Friday, June 13, 2008

Question

Patrick and I had dinner with Maureen McHugh at Wiscon. She said something which is staying with me. She said she didn't know what is currently happening with SF.

"Slipstream?" I offered.

"That was the 90s," she replied.

I thought about this. It's easy to come up with labels for decades in SF.

1930s -- The pulps and Doc Smith

1940s -- Campbell and Astounding

1950s -- H.L. Gold and Galaxy, Anthony Boucher and F&SF

1960s -- The New Wave

1970s -- The Women

1980s -- Cyberpunk

1990s -- New space opera, the British writers

All the labels are arbitrary. The 1980s had a fair number of long, slow eco-feminist novels by women, along with cyberpunk by new, mostly male writers: Always Coming Home, The Door into Ocean, A Woman of the Iron People among others.

I think of the 90s as new, improved space opera, much of it by British writers. Maureen thinks it's slipstream.

All the usual, traditional kinds of SF writing continued through the decades: hard SF, the techno-problem story. People are still writing and selling deal with the devil stories. Sub-genres die slowly, if at all. When we label decades, we're talking about what's new.

So the question is -- is something happening that Maureen and I aren't seeing? Is nothing happening? Is SF finally fuzzing into the mainstream, which is (at the same time) fuzzing into speculative fiction? Or is SF splitting in so many directions that we can no longer think of it as a single genre?

9 comments:

Michael Merriam said...

The current movements seem to be:

New Weird
Mundane SF
Steampunk,
and a big explosion of new authors in Urban Fantasy and Paranormal Romance.

Douglas Hulick said...

Who do you see doing steampunk? I haven't been looking real hard, but most of what I see is sub-cultural movements and electronic media (primarily TV & 'Net), as opposed to a lot of printed works. Mind you, I'll happily have my horizons widened on this. :)

Kelly McCullough said...

Singularity.

Kelly Swails said...

True dat, Y.

It's near, you know.

tate hallaway said...

I'm sorry, but WTF is Singularity, anyway? I know what the idea IS, but name a book other than the latest one by Gibson that deals with it?
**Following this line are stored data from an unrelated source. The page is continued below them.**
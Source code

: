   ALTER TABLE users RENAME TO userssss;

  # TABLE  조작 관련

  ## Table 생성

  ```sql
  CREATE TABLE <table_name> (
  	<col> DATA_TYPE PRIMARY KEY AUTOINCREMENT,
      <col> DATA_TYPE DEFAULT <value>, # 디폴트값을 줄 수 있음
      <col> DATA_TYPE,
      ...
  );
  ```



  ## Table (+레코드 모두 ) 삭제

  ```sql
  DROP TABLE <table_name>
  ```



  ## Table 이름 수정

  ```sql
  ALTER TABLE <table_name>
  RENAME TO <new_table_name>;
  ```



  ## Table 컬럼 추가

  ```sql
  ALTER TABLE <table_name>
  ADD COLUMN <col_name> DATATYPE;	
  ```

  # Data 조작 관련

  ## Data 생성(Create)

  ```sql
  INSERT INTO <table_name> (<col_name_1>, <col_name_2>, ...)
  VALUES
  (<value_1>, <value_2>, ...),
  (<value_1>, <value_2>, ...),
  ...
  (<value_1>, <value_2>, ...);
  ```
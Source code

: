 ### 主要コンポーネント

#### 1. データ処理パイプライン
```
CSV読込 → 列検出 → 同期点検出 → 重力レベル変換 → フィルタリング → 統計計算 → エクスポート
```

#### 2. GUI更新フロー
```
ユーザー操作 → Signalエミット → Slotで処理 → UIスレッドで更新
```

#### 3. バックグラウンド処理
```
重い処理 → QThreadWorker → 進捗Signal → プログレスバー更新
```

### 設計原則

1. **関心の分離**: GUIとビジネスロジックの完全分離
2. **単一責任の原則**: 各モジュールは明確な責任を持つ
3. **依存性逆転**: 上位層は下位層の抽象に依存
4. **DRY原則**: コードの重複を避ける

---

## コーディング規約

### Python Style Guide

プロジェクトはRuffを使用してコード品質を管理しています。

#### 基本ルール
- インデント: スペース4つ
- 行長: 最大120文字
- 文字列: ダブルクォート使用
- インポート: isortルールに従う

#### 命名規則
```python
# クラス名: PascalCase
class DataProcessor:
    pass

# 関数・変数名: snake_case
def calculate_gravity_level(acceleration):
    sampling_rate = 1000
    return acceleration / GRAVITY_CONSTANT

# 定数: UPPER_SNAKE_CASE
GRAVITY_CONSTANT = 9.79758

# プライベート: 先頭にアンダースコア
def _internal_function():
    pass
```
I'm with Michael. The now of SF isn't. It's paranormal romance and New Weird.

Kelly McCullough said...

A bunch of folks have written singularity books. Bob Metzger, Vernor Vinge, Charles Stross, etc.

Douglas Hulick said...

For those of us not in the know, what are you talking about when you say "singularity", anyhow?

Bill Henry said...

Yeah, it's Vernor Vinge whom people are referring to when they throw out the term "singularity" these days.

Lyda's right, though, to point to Gibson; he was talking about singularity, or "When It Changed," like twenty years ago, in the Sprawl trilogy (so-called).

It feels to me as if the SF market today is so glutted with books, and the readership is so fragmented, that it's difficult for core fans (if such a thing can be said to exist anymore) to know where to turn for a good read.

I'm thinking of a conversation I had with Kelly a while back about the science fiction of the 1980s -- we were recalling this experience that so many of us had back then that you could just walk into a bookstore and know what books to buy simply by looking on the shelf. You could practically see the instant classics, and they weren't just cyberpunk; you had Ender's Game, and Startide Rising, and Ringworld, and The Snow Queen, and . . . so on. (Not meant to be an exhaustive list.) You know the books I'm talking about: the ones that readers of a certain age still have on their paperback shelves today. And we all have the same ones, because those were the books to buy.

It's different now. After the singularity, and all. The publishing market model is incredibly gutless and deeply frakked up. And then there's the Internet. Unless you're a lucky author who breaks out, you're pretty much selling to your LJ clique, neh? Lots of little worlds all jostling around in (cyber)space.

Kelly McCullough said...

Simplifying: the "Singularity" is the idea of point at which humanity will hit a change point beyond which we in the present can't imagine what happens next. There are variety of version involving genetic engineering, nano-machines, humans merging with computers. Whatever the reason, when it happens the creatures on the other side will be so different from current generation humans that we in the present simply can't begin to guess what they will be like.